Arbeitsrecht: Erstaunliche Rechtsirrtümer! „Im Bewerbungsgespräch muss ich immer die Wahrheit sagen!“

Diese Aussage ist nicht richtig.

Bewerber müssen grundsätzlich die zulässigen Fragen wahrheitsgemäß beantworten. Zulässig sind u.a. Fragen nach der Ausbildung, dem beruflichen Werdegang, nach Sprachkenntnissen, dem Aufenthaltstitel sowie Wettbewerbsverboten. Eine wahrheitswidrige Antwort ermöglicht dem späteren Arbeitgeber die Anfechtung des Arbeitsvertrages, sodass der Vertrag von Anfang an als nichtig betrachtet wird.

Auf unzulässige Fragen dürfen Bewerber allerdings lügen.
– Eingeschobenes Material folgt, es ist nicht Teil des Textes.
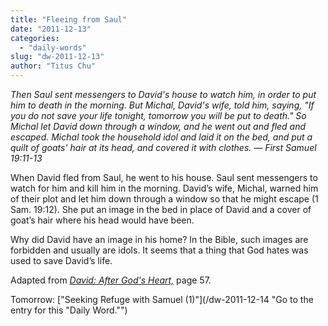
```yaml
---
title: "Fleeing from Saul"
date: "2011-12-13"
categories: 
  - "daily-words"
slug: "dw-2011-12-13"
author: "Titus Chu"
---
```


_Then Saul sent messengers to David's house to watch him, in order to put him to death in the morning. But Michal, David's wife, told him, saying, "If you do not save your life tonight, tomorrow you will be put to death." So Michal let David down through a window, and he went out and fled and escaped. Michal took the household idol and laid it on the bed, and put a quilt of goats' hair at its head, and covered it with clothes. — First Samuel 19:11-13_

When David fled from Saul, he went to his house. Saul sent messengers to watch for him and kill him in the morning. David’s wife, Michal, warned him of their plot and let him down through a window so that he might escape (1 Sam. 19:12). She put an image in the bed in place of David and a cover of goat’s hair where his head would have been.

Why did David have an image in his home? In the Bible, such images are forbidden and usually are idols. It seems that a thing that God hates was used to save David’s life.

Adapted from _[David: After God's Heart,](/book-david "Go to the listing for this book.")_ page 57.

Tomorrow: ["Seeking Refuge with Samuel (1)"](/dw-2011-12-14 "Go to the entry for this "Daily Word."")
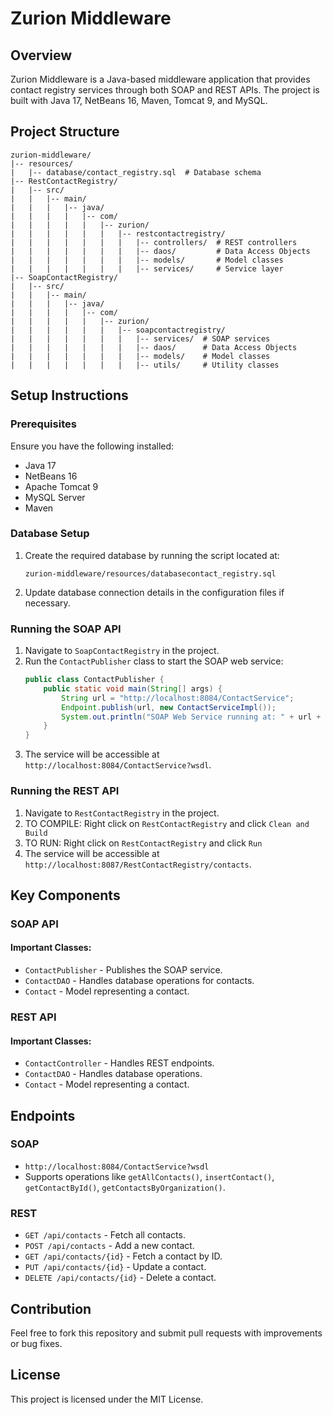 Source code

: # Zurion Middleware

## Overview
Zurion Middleware is a Java-based middleware application that provides contact registry services through both SOAP and REST APIs. The project is built with Java 17, NetBeans 16, Maven, Tomcat 9, and MySQL.

## Project Structure
```
zurion-middleware/
|-- resources/
|   |-- database/contact_registry.sql  # Database schema
|-- RestContactRegistry/
|   |-- src/
|   |   |-- main/
|   |   |   |-- java/
|   |   |   |   |-- com/
|   |   |   |   |   |-- zurion/
|   |   |   |   |   |   |-- restcontactregistry/
|   |   |   |   |   |   |   |-- controllers/  # REST controllers
|   |   |   |   |   |   |   |-- daos/         # Data Access Objects
|   |   |   |   |   |   |   |-- models/       # Model classes
|   |   |   |   |   |   |   |-- services/     # Service layer
|-- SoapContactRegistry/
|   |-- src/
|   |   |-- main/
|   |   |   |-- java/
|   |   |   |   |-- com/
|   |   |   |   |   |-- zurion/
|   |   |   |   |   |   |-- soapcontactregistry/
|   |   |   |   |   |   |   |-- services/  # SOAP services
|   |   |   |   |   |   |   |-- daos/      # Data Access Objects
|   |   |   |   |   |   |   |-- models/    # Model classes
|   |   |   |   |   |   |   |-- utils/     # Utility classes
```

## Setup Instructions

### Prerequisites
Ensure you have the following installed:
- Java 17
- NetBeans 16
- Apache Tomcat 9
- MySQL Server
- Maven

### Database Setup
1. Create the required database by running the script located at:
   ```
   zurion-middleware/resources/databasecontact_registry.sql
   ```
2. Update database connection details in the configuration files if necessary.

### Running the SOAP API
1. Navigate to `SoapContactRegistry` in the project.
2. Run the `ContactPublisher` class to start the SOAP web service:
   ```java
   public class ContactPublisher {
       public static void main(String[] args) {
           String url = "http://localhost:8084/ContactService";
           Endpoint.publish(url, new ContactServiceImpl());
           System.out.println("SOAP Web Service running at: " + url + "?wsdl");
       }
   }
   ```
3. The service will be accessible at `http://localhost:8084/ContactService?wsdl`.

### Running the REST API
1. Navigate to `RestContactRegistry` in the project.
2. TO COMPILE: Right click on `RestContactRegistry` and click `Clean and Build`
3. TO RUN: Right click on `RestContactRegistry` and click `Run`
4. The service will be accessible at `http://localhost:8087/RestContactRegistry/contacts`.

## Key Components

### SOAP API
#### Important Classes:
- `ContactPublisher` - Publishes the SOAP service.
- `ContactDAO` - Handles database operations for contacts.
- `Contact` - Model representing a contact.

### REST API
#### Important Classes:
- `ContactController` - Handles REST endpoints.
- `ContactDAO` - Handles database operations.
- `Contact` - Model representing a contact.

## Endpoints
### SOAP
- `http://localhost:8084/ContactService?wsdl`
- Supports operations like `getAllContacts()`, `insertContact()`, `getContactById()`, `getContactsByOrganization()`.

### REST
- `GET /api/contacts` - Fetch all contacts.
- `POST /api/contacts` - Add a new contact.
- `GET /api/contacts/{id}` - Fetch a contact by ID.
- `PUT /api/contacts/{id}` - Update a contact.
- `DELETE /api/contacts/{id}` - Delete a contact.

## Contribution
Feel free to fork this repository and submit pull requests with improvements or bug fixes.

## License
This project is licensed under the MIT License.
Unzulässig sind etwa Fragen nach der Familienplanung, der Religion, der Behinderung oder einer Gewerkschaftszugehörigkeit. Bezüglich solcher unzulässigen Fragen hat der Arbeitgeber kein berechtigtes Interesse, sodass der Bewerber auch keine Pflicht zur Offenlegung hat.

Auch die Frage nach der Schwangerschaft ist grundsätzlich unzulässig. Das gilt selbst dann, wenn die schwangere Bewerberin bereits ein Beschäftigungsverbot erhalten hat. Arbeitgeber/innen können in diesem Fall den Arbeitsvertrag nicht wegen arglistiger Täuschung anfechten (BAG, Urt. 06.02.2003, AZ. 2 AZR 621/01).